[Records shown Boundary: Start]
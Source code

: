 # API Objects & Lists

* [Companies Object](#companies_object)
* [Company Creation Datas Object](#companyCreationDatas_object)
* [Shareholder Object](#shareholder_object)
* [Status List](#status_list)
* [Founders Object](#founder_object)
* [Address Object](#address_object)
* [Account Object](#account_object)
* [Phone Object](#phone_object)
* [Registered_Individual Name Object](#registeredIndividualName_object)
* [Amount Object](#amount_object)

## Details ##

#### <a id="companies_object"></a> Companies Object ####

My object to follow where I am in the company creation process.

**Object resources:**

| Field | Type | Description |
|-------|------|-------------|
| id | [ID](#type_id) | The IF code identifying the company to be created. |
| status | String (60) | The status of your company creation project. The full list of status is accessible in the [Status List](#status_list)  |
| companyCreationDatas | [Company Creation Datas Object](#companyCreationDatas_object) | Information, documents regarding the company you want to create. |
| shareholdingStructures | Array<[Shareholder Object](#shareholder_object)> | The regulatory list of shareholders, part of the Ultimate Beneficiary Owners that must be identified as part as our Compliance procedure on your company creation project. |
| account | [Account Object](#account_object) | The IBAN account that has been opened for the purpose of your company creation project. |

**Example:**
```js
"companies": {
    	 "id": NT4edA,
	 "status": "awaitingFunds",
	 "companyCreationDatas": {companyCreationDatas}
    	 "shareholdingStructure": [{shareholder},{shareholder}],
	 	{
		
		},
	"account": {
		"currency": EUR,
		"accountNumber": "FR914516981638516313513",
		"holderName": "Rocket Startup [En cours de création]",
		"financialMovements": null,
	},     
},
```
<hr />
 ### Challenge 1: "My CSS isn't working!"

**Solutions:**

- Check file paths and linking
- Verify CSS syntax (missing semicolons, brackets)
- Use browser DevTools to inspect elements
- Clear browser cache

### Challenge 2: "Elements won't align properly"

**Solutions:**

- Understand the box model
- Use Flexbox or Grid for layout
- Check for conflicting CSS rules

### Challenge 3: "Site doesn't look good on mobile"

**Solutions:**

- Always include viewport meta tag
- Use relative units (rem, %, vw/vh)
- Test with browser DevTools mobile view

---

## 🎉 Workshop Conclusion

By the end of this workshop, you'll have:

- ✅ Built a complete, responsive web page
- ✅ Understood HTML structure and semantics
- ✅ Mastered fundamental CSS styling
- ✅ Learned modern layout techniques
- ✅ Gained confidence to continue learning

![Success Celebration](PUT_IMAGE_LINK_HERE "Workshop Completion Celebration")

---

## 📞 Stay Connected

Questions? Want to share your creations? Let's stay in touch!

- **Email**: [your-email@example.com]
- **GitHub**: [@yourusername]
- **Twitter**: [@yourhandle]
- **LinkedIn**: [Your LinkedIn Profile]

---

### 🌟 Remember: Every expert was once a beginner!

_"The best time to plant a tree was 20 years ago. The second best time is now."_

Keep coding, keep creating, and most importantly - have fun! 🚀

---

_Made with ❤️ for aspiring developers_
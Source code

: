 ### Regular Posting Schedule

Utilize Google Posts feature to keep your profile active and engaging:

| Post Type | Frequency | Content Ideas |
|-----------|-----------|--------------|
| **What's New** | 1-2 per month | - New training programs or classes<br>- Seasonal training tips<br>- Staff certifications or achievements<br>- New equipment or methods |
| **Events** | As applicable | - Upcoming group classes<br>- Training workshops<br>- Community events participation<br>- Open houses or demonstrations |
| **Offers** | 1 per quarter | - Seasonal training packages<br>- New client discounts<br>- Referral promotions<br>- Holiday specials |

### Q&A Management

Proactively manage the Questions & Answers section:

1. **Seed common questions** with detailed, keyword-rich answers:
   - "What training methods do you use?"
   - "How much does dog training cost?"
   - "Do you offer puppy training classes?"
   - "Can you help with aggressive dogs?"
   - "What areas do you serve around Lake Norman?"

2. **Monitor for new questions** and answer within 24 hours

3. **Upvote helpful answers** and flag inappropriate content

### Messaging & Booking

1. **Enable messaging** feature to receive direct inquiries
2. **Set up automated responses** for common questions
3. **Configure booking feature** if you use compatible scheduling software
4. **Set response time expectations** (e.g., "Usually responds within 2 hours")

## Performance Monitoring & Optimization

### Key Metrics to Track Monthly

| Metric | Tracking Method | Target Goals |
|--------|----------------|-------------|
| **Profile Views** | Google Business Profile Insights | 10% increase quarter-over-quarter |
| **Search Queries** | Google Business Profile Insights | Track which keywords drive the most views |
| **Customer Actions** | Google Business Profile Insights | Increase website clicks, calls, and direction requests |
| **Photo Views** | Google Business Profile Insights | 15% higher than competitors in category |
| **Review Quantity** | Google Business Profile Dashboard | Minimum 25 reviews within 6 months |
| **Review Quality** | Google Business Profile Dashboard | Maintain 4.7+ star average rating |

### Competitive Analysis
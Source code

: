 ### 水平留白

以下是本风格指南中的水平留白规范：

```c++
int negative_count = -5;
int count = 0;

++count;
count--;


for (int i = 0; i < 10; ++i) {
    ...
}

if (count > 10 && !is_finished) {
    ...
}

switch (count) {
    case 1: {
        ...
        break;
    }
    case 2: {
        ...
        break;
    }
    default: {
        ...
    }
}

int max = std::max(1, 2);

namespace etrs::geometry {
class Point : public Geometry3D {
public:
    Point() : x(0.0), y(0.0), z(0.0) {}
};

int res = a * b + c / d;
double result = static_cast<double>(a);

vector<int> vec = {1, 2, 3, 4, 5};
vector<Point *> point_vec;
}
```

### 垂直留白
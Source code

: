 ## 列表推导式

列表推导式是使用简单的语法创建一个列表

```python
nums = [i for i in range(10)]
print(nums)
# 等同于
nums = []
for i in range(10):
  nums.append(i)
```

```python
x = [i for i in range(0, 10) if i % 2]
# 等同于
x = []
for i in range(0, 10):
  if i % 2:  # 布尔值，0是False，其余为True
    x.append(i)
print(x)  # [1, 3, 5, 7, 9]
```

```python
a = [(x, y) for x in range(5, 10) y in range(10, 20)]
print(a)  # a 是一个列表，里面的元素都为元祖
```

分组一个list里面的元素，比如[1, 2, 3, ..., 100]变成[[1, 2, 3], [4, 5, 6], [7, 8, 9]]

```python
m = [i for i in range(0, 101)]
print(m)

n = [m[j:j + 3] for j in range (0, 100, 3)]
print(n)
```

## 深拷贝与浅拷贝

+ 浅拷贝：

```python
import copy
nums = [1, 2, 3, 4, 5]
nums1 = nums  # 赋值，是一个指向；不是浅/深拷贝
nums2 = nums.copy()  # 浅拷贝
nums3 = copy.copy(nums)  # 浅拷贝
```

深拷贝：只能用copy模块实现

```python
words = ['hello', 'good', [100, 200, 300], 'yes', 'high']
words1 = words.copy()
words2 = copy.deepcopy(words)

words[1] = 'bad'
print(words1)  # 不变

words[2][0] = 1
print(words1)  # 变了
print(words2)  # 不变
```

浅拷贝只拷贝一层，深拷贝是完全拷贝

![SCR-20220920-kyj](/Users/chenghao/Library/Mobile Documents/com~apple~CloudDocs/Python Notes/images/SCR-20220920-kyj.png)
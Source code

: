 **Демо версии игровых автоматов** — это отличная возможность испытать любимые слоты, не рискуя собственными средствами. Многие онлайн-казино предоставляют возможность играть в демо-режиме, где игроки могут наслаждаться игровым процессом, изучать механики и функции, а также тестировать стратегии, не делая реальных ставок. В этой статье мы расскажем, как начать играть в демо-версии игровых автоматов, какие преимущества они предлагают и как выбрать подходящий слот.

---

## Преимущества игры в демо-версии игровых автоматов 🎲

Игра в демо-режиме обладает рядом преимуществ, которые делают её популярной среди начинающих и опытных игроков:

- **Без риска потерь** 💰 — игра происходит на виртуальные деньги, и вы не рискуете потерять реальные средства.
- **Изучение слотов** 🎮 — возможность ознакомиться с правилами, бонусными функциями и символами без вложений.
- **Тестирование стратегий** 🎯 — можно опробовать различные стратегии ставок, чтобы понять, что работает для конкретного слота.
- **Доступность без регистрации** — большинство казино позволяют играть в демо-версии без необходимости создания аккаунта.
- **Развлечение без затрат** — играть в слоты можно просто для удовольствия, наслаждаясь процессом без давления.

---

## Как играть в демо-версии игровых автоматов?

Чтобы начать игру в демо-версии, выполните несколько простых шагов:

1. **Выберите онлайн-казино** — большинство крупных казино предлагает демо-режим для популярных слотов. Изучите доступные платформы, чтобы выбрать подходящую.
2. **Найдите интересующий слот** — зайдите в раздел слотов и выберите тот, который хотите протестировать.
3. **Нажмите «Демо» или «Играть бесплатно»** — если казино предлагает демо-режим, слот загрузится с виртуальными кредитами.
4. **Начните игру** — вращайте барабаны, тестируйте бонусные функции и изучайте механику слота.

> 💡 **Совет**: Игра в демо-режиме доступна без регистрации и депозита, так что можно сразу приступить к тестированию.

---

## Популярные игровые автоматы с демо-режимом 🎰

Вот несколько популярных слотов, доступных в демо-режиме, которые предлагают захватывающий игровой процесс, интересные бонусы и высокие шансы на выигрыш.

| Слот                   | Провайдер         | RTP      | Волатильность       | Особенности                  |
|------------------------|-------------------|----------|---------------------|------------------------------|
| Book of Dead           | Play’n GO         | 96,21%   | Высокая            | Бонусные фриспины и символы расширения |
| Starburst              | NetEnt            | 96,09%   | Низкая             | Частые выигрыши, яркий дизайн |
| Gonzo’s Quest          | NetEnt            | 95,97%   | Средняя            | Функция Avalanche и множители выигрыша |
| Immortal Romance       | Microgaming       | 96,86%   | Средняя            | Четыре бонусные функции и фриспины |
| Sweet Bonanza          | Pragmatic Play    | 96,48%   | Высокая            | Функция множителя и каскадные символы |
[Records shown Boundary: End]
#### What the task asks:
Where the word "которые" shows up in a line of the entries above, copy that line.

#### Answer below:
Игра в демо-режиме обладает рядом преимуществ, которые делают её популярной среди начинающих и опытных игроков:
Вот несколько популярных слотов, доступных в демо-режиме, которые предлагают захватывающий игровой процесс, интересные бонусы и высокие шансы на выигрыш.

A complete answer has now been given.